Problem details> Your task is to print, exactly and only, the lines from the start of the entries below through the line with "will, according to". Include both ends, but skip the pictures.

================

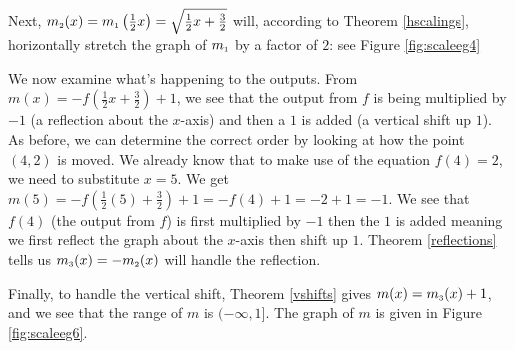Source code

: {\begin{enumerate}

Next, $m_{\mbox{\tiny$2$}}(x) = m_{\mbox{\tiny$1$}}\left(\frac{1}{2} x\right) = \sqrt{\frac{1}{2} x + \frac{3}{2}}$ will, according to Theorem \ref{hscalings}, horizontally stretch the graph of $m_{\mbox{\tiny$1$}}$ by a factor of $2$: see Figure \ref{fig:scaleeg4}


We now examine what's happening to the outputs.  From $m(x) = - f\left(\frac{1}{2} x + \frac{3}{2}\right) + 1$, we see that the output from $f$ is being multiplied by $-1$ (a reflection about the $x$-axis) and then a $1$ is added (a vertical shift up $1$).  As before, we can determine the correct order by looking at how the point $(4,2)$ is moved. We already know that to make use of the equation $f(4)=2$,  we need to substitute $x=5$.  We get  $m(5) = - f\left(\frac{1}{2} (5) + \frac{3}{2}\right) + 1= - f(4)+1 = -2+1 = -1$.  We see that $f(4)$ (the output from $f$) is first multiplied by $-1$ then the $1$ is added meaning we first reflect the graph about the $x$-axis then shift up $1$.  Theorem \ref{reflections} tells us $m_{\mbox{\tiny$3$}}(x) = - m_{\mbox{\tiny$2$}}(x)$ will handle the reflection.


Finally, to handle the vertical shift, Theorem \ref{vshifts} gives $m(x) = m_{\mbox{\tiny$3$}}(x) +1$, and we see that the range of $m$ is $(-\infty,1]$. The graph of $m$ is given in Figure \ref{fig:scaleeg6}.


\end{enumerate}
}

\bigskip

================

Solution to the exercise>
Source code

: {\begin{enumerate}

Next, $m_{\mbox{\tiny$2$}}(x) = m_{\mbox{\tiny$1$}}\left(\frac{1}{2} x\right) = \sqrt{\frac{1}{2} x + \frac{3}{2}}$ will, according to Theorem \ref{hscalings}, horizontally stretch the graph of $m_{\mbox{\tiny$1$}}$ by a factor of $2$: see Figure \ref{fig:scaleeg4}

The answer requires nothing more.